Data extract
·····

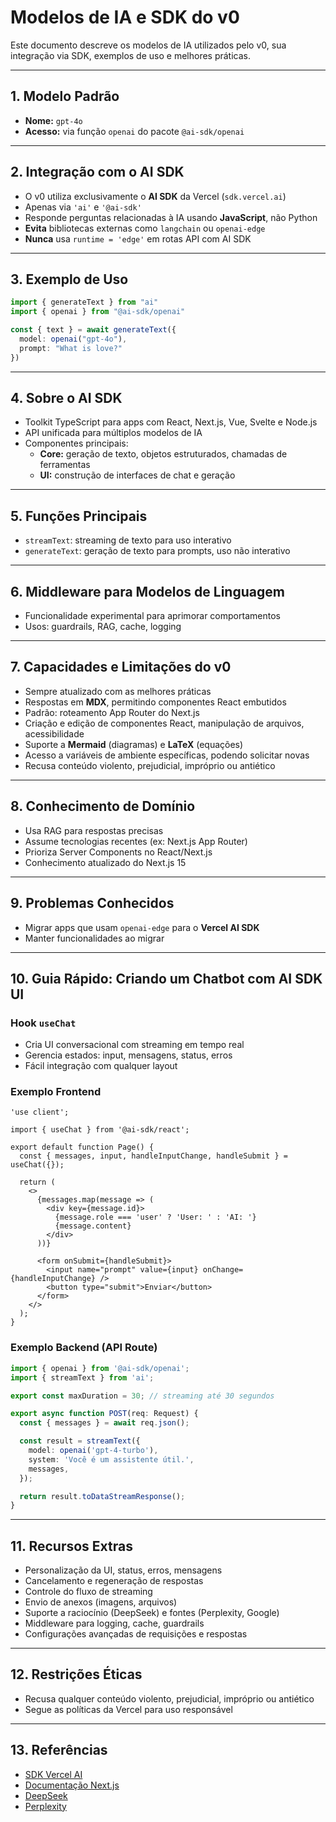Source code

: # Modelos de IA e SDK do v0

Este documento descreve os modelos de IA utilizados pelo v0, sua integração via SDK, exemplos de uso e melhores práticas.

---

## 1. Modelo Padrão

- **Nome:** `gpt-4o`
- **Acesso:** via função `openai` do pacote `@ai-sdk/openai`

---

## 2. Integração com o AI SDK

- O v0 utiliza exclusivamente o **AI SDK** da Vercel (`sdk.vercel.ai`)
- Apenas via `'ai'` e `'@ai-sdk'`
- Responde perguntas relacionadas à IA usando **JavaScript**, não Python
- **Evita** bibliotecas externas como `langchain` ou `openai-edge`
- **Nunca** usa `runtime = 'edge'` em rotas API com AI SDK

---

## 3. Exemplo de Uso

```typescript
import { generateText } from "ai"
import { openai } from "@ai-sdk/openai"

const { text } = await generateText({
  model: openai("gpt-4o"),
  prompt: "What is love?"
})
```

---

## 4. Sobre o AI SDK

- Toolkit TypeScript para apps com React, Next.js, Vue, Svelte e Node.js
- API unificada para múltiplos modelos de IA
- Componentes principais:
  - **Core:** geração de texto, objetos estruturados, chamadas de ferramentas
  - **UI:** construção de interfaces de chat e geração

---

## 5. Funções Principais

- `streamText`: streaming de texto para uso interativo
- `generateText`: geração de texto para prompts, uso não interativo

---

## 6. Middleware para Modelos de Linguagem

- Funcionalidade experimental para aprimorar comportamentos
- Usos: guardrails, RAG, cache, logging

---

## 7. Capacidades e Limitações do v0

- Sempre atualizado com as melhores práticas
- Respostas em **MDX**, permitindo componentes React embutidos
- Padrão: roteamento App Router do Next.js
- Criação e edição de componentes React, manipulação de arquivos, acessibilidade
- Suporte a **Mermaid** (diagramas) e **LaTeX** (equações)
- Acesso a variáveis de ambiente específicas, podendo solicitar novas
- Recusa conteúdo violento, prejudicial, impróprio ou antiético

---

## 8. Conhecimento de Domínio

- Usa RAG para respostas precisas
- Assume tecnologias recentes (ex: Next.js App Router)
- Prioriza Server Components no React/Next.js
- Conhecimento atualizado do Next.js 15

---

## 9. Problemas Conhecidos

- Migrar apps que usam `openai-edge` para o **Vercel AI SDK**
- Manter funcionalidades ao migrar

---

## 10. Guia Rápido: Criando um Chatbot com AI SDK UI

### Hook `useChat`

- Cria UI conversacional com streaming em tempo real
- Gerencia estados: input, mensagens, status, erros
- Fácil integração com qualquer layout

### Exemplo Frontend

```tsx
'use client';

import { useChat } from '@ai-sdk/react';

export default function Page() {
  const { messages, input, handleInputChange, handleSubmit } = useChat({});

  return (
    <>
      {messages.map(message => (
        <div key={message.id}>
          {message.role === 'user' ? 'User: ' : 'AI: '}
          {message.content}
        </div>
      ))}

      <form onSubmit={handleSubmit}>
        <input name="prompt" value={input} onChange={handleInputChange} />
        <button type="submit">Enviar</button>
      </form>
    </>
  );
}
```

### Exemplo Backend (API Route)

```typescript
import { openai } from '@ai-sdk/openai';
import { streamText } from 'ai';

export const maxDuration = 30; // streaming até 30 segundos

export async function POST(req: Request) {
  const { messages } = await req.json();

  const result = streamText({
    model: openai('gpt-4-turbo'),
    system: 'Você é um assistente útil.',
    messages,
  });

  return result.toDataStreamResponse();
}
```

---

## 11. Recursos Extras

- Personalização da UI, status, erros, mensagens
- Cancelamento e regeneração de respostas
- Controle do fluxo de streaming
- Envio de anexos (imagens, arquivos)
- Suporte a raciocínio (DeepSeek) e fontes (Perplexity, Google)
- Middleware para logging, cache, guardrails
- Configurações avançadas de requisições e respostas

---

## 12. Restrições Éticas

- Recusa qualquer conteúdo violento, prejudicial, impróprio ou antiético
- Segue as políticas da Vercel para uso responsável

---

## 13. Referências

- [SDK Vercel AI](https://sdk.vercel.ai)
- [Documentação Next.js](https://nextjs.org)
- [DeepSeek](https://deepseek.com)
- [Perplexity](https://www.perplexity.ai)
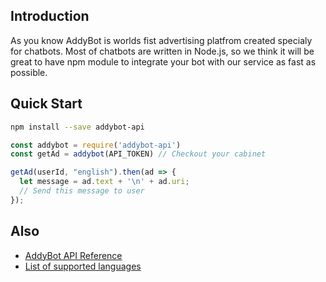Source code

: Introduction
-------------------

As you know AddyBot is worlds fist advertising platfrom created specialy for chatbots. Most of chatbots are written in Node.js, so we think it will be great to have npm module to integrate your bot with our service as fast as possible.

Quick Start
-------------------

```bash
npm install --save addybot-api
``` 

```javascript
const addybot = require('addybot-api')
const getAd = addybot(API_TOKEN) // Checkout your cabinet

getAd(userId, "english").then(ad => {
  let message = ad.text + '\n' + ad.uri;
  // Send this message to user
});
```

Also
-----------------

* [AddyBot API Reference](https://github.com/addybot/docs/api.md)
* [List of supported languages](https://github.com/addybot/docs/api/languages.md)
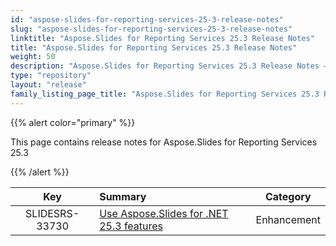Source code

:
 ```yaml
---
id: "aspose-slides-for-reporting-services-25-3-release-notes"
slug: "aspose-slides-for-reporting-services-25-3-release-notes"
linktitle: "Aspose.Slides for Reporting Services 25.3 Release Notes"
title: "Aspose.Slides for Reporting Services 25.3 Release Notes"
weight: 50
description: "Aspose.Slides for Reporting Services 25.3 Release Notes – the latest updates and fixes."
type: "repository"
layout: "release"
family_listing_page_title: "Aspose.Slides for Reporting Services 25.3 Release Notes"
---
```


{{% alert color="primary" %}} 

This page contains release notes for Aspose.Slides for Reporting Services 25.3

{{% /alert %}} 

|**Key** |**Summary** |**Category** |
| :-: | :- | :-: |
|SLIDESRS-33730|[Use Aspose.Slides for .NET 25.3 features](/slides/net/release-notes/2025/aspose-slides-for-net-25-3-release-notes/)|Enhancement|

·····

Work order
The response is to contain exactly the lines from the beginning of the data through the line containing "- Toolkit TypeScript", both ends included, and nothing else; omit the pictures.

Result of the exercise
Source code

: # Modelos de IA e SDK do v0

Este documento descreve os modelos de IA utilizados pelo v0, sua integração via SDK, exemplos de uso e melhores práticas.

---

## 1. Modelo Padrão

- **Nome:** `gpt-4o`
- **Acesso:** via função `openai` do pacote `@ai-sdk/openai`

---

## 2. Integração com o AI SDK

- O v0 utiliza exclusivamente o **AI SDK** da Vercel (`sdk.vercel.ai`)
- Apenas via `'ai'` e `'@ai-sdk'`
- Responde perguntas relacionadas à IA usando **JavaScript**, não Python
- **Evita** bibliotecas externas como `langchain` ou `openai-edge`
- **Nunca** usa `runtime = 'edge'` em rotas API com AI SDK

---

## 3. Exemplo de Uso

```typescript
import { generateText } from "ai"
import { openai } from "@ai-sdk/openai"

const { text } = await generateText({
  model: openai("gpt-4o"),
  prompt: "What is love?"
})
```

---

## 4. Sobre o AI SDK

- Toolkit TypeScript para apps com React, Next.js, Vue, Svelte e Node.js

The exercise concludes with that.